PROBLEM. Copy out every line of the data exactly.

Segment Start: DATA UNDER STUDY

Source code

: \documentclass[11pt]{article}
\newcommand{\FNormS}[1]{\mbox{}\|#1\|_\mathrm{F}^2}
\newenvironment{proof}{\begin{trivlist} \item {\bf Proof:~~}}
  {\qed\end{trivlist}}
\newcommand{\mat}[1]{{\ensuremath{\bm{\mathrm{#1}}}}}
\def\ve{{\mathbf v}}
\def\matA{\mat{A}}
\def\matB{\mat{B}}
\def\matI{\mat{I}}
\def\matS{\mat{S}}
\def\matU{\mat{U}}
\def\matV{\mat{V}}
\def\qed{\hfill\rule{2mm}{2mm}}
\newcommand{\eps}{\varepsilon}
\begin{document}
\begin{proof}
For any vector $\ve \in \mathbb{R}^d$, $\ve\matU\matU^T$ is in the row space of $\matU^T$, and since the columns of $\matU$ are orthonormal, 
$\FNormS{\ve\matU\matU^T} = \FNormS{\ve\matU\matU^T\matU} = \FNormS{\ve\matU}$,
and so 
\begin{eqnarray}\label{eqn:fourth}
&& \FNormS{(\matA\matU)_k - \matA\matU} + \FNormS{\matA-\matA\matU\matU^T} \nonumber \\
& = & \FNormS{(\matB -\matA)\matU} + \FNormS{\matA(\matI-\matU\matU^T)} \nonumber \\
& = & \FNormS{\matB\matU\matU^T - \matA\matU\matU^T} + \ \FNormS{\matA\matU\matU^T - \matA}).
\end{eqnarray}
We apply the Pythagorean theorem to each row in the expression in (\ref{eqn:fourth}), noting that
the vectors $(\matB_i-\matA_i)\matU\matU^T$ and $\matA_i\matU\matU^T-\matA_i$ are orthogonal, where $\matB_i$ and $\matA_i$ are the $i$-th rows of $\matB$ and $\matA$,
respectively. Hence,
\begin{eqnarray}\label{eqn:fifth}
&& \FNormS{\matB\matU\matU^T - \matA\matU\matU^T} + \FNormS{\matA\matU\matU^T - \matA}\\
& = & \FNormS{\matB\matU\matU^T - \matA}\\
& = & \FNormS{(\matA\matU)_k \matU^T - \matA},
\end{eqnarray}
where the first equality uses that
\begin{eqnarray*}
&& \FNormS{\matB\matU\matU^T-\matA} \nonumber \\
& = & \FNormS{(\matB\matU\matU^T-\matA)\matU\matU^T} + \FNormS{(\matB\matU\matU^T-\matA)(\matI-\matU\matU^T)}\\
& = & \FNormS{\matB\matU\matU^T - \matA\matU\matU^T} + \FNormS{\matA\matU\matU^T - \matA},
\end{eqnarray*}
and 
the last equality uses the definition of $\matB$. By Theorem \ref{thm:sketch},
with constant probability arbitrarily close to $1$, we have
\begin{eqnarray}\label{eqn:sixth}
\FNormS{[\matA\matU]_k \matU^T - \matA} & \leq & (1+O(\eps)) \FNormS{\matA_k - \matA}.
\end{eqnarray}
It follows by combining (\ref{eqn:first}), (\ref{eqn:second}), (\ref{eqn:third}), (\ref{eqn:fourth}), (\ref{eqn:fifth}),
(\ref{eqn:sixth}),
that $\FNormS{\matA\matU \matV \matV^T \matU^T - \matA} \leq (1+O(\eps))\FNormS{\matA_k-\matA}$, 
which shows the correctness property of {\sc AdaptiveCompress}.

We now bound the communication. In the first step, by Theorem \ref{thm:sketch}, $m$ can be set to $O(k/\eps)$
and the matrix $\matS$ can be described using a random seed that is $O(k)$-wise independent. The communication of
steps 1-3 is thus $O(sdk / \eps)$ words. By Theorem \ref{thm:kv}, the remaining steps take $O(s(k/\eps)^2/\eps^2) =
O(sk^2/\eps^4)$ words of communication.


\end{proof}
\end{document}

Segment End: DATA UNDER STUDY

RESULT OF THIS EXERCISE.
Source code

: \documentclass[11pt]{article}
\newcommand{\FNormS}[1]{\mbox{}\|#1\|_\mathrm{F}^2}
\newenvironment{proof}{\begin{trivlist} \item {\bf Proof:~~}}
  {\qed\end{trivlist}}
\newcommand{\mat}[1]{{\ensuremath{\bm{\mathrm{#1}}}}}
\def\ve{{\mathbf v}}
\def\matA{\mat{A}}
\def\matB{\mat{B}}
\def\matI{\mat{I}}
\def\matS{\mat{S}}
\def\matU{\mat{U}}
\def\matV{\mat{V}}
\def\qed{\hfill\rule{2mm}{2mm}}
\newcommand{\eps}{\varepsilon}
\begin{document}
\begin{proof}
For any vector $\ve \in \mathbb{R}^d$, $\ve\matU\matU^T$ is in the row space of $\matU^T$, and since the columns of $\matU$ are orthonormal, 
$\FNormS{\ve\matU\matU^T} = \FNormS{\ve\matU\matU^T\matU} = \FNormS{\ve\matU}$,
and so 
\begin{eqnarray}\label{eqn:fourth}
&& \FNormS{(\matA\matU)_k - \matA\matU} + \FNormS{\matA-\matA\matU\matU^T} \nonumber \\
& = & \FNormS{(\matB -\matA)\matU} + \FNormS{\matA(\matI-\matU\matU^T)} \nonumber \\
& = & \FNormS{\matB\matU\matU^T - \matA\matU\matU^T} + \ \FNormS{\matA\matU\matU^T - \matA}).
\end{eqnarray}
We apply the Pythagorean theorem to each row in the expression in (\ref{eqn:fourth}), noting that
the vectors $(\matB_i-\matA_i)\matU\matU^T$ and $\matA_i\matU\matU^T-\matA_i$ are orthogonal, where $\matB_i$ and $\matA_i$ are the $i$-th rows of $\matB$ and $\matA$,
respectively. Hence,
\begin{eqnarray}\label{eqn:fifth}
&& \FNormS{\matB\matU\matU^T - \matA\matU\matU^T} + \FNormS{\matA\matU\matU^T - \matA}\\
& = & \FNormS{\matB\matU\matU^T - \matA}\\
& = & \FNormS{(\matA\matU)_k \matU^T - \matA},
\end{eqnarray}
where the first equality uses that
\begin{eqnarray*}
&& \FNormS{\matB\matU\matU^T-\matA} \nonumber \\
& = & \FNormS{(\matB\matU\matU^T-\matA)\matU\matU^T} + \FNormS{(\matB\matU\matU^T-\matA)(\matI-\matU\matU^T)}\\
& = & \FNormS{\matB\matU\matU^T - \matA\matU\matU^T} + \FNormS{\matA\matU\matU^T - \matA},
\end{eqnarray*}
and 
the last equality uses the definition of $\matB$. By Theorem \ref{thm:sketch},
with constant probability arbitrarily close to $1$, we have
\begin{eqnarray}\label{eqn:sixth}
\FNormS{[\matA\matU]_k \matU^T - \matA} & \leq & (1+O(\eps)) \FNormS{\matA_k - \matA}.
\end{eqnarray}
It follows by combining (\ref{eqn:first}), (\ref{eqn:second}), (\ref{eqn:third}), (\ref{eqn:fourth}), (\ref{eqn:fifth}),
(\ref{eqn:sixth}),
that $\FNormS{\matA\matU \matV \matV^T \matU^T - \matA} \leq (1+O(\eps))\FNormS{\matA_k-\matA}$, 
which shows the correctness property of {\sc AdaptiveCompress}.

We now bound the communication. In the first step, by Theorem \ref{thm:sketch}, $m$ can be set to $O(k/\eps)$
and the matrix $\matS$ can be described using a random seed that is $O(k)$-wise independent. The communication of
steps 1-3 is thus $O(sdk / \eps)$ words. By Theorem \ref{thm:kv}, the remaining steps take $O(s(k/\eps)^2/\eps^2) =
O(sk^2/\eps^4)$ words of communication.


\end{proof}
\end{document}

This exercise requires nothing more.